Data Modeling Basics

Data Modeling Basics

Couchbase Server is a multi-model database that natively manipulates data in key-value form or in JSON documents. Unlike relational databases which require strict predefined schema with tables and columns, Couchbase Server requires no predefined schema. Each JSON document represents its own schema and can specify its own set of attributes per document.

With Couchbase Server, applications can define their schema at the application layer and freely evolve their schema with no added administrative action. Schema changes do not require scheduling downtime nor do they trigger long running, offline updates to existing data.

Couchbase Server supports both document and key-value data natively. Document-based data representation allows complex objects to be natively represented with full fidelity in Couchbase Server. Key-value representation can be mixed with document-centric design and is typically used to optimize access for extreme low latencies.

Relational Data Modeling vs Document Oriented Data Modeling

In a relational database system you must define a schema before adding records to a database. The schema is the structure described in a formal language supported by the database and provides a blueprint for the tables in a database and the relationships between tables of data.
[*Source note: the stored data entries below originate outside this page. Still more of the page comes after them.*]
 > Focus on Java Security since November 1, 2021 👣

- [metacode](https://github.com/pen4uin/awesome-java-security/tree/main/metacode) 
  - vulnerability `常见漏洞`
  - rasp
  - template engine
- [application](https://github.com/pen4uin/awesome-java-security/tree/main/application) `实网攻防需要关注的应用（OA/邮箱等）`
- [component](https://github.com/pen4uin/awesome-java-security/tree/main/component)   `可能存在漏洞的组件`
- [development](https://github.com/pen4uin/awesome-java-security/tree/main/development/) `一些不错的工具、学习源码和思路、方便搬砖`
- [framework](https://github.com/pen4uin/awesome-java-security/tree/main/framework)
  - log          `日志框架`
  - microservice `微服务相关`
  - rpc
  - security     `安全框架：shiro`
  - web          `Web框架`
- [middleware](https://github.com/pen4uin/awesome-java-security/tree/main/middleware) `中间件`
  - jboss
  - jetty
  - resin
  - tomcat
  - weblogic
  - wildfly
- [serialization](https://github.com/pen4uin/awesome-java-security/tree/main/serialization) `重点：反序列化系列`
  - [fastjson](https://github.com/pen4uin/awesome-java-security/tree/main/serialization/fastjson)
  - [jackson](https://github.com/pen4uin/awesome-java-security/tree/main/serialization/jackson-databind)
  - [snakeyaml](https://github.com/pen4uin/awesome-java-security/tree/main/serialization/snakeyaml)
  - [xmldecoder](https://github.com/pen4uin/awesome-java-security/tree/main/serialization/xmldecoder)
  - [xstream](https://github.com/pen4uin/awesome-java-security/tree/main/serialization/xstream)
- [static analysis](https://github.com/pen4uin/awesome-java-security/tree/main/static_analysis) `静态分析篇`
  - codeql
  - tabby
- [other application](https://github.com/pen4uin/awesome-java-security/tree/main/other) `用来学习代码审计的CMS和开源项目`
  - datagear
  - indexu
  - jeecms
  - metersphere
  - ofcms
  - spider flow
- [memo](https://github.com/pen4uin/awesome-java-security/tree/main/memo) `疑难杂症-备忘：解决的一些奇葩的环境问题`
Within a table, you need to define constraints in terms of rows and named columns as well as the type of data that can be stored in each column.

In contrast, a document-oriented database contains documents, which are records that describe the "schema" of the data in the document, as well as the actual data. Documents can be as complex as you choose; you can use nested data to provide additional sub-categories of information about your object. You can also use one or more documents to represent a real-world object. The following example compares a conventional table with document-based objects.

Figure 1. 1-to-many relationship comparison between relational table and JSON documents

In this example we have a table that represents "hotels" and their respective attributes: name, address, city, and so forth. The relational model conforms to a schema with a specified number of fields which represent a specific purpose and data type. There is also a one-to-many relationship that is normalized to the "hotel reviews" table which also contains its own attributes from date of the review to the ratings. Normalization is common practice in the relational model that requires you to decompose data into smaller related tables

The equivalent document-based model has an individual document per "hotel". Each document contains the information for a specific "hotel" and embeds the "hotel reviews" in the document as an array.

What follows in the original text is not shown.